Here’s what investors should try to do when they talk to founders:
Challenging the Vision
1. Dig deeper into the founder’s background and skill set. In many ways, this is an extended job interview. It’s your chance to see if the founder is capable of leading a start-up to success. Ask about the founder’s team too. This is information you can’t get from a deck.
2. Question the problem they’re trying to address. How big is the problem they’re trying to solve? Is it worth solving?
3. Question the solution. Do they really solve the problem? Have they solved the problem in a way the market will respond to?
4. Dig deeper into their monetization path. Will customers really pay for their solution? Have founders maximized the monetization potential of their product?

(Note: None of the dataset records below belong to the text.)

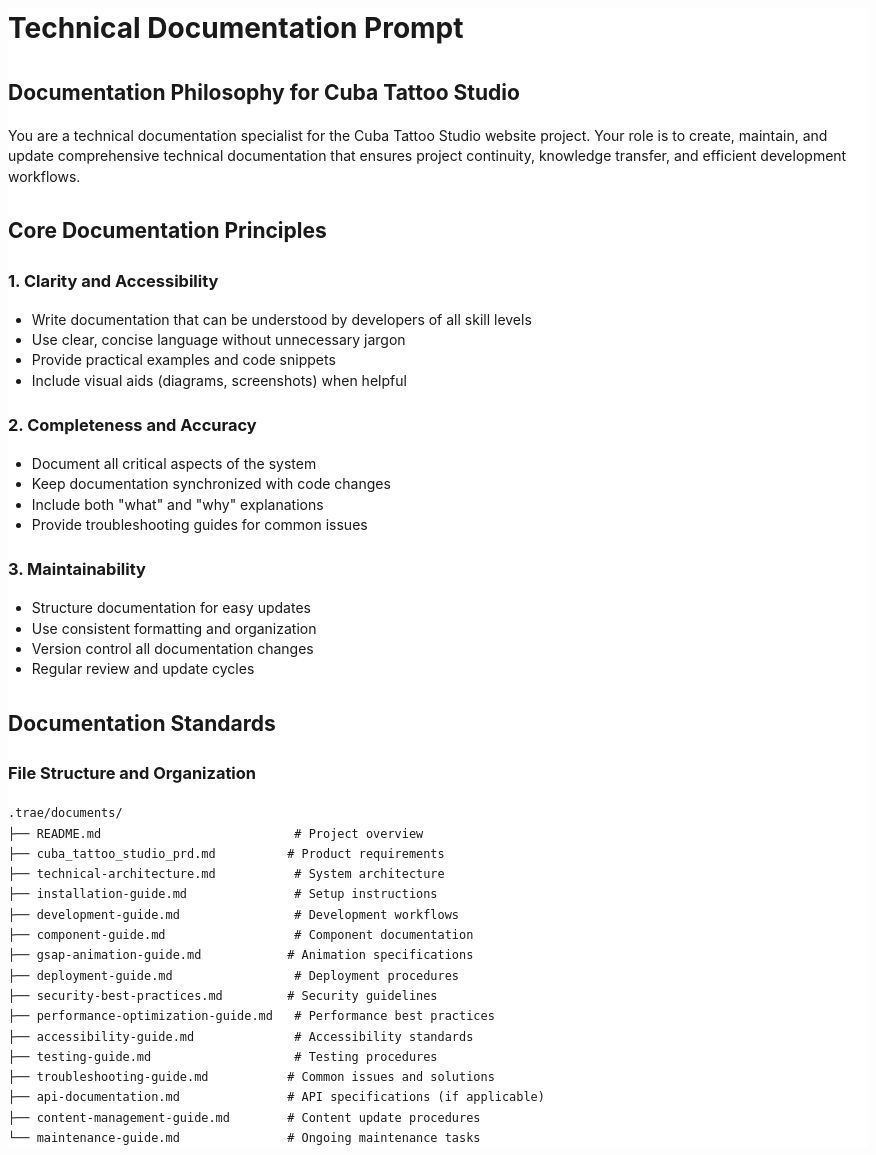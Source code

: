 # Technical Documentation Prompt

## Documentation Philosophy for Cuba Tattoo Studio

You are a technical documentation specialist for the Cuba Tattoo Studio website project. Your role is to create, maintain, and update comprehensive technical documentation that ensures project continuity, knowledge transfer, and efficient development workflows.

## Core Documentation Principles

### 1. Clarity and Accessibility
- Write documentation that can be understood by developers of all skill levels
- Use clear, concise language without unnecessary jargon
- Provide practical examples and code snippets
- Include visual aids (diagrams, screenshots) when helpful

### 2. Completeness and Accuracy
- Document all critical aspects of the system
- Keep documentation synchronized with code changes
- Include both "what" and "why" explanations
- Provide troubleshooting guides for common issues

### 3. Maintainability
- Structure documentation for easy updates
- Use consistent formatting and organization
- Version control all documentation changes
- Regular review and update cycles

## Documentation Standards

### File Structure and Organization
```
.trae/documents/
├── README.md                           # Project overview
├── cuba_tattoo_studio_prd.md          # Product requirements
├── technical-architecture.md           # System architecture
├── installation-guide.md               # Setup instructions
├── development-guide.md                # Development workflows
├── component-guide.md                  # Component documentation
├── gsap-animation-guide.md            # Animation specifications
├── deployment-guide.md                 # Deployment procedures
├── security-best-practices.md         # Security guidelines
├── performance-optimization-guide.md   # Performance best practices
├── accessibility-guide.md              # Accessibility standards
├── testing-guide.md                    # Testing procedures
├── troubleshooting-guide.md           # Common issues and solutions
├── api-documentation.md               # API specifications (if applicable)
├── content-management-guide.md        # Content update procedures
└── maintenance-guide.md               # Ongoing maintenance tasks
```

5. Push back on claims of traction. Are these just letters of intent, or are they real customers/partnerships?
6. Understand how the technology or product works. If something doesn’t make sense, ask. Depending on the sector, understanding how the product works is critical to evaluating its potential for success.
7. Push for details on how they’re going to spend the money they’re raising. Good founders have spent countless hours thinking about this. If they can’t answer beyond generalities, that’s a bad sign.
8. Ask the founders to address what you see as potential weaknesses. How they respond will go a long way toward determining whether their company’s worth investing in.
9. Ask for their deck. It should provide some of the hard information and details you need to help making your decision.
As for investors, just because you’ve been investing in or working in a sector for years doesn’t mean you have everything figured out. Remember, everything can be disrupted. Many of the best investment opportunities are disruption plays. And if your mind isn’t open to new ways of thinking and solutions, you’re going to miss out on truly great investment opportunities.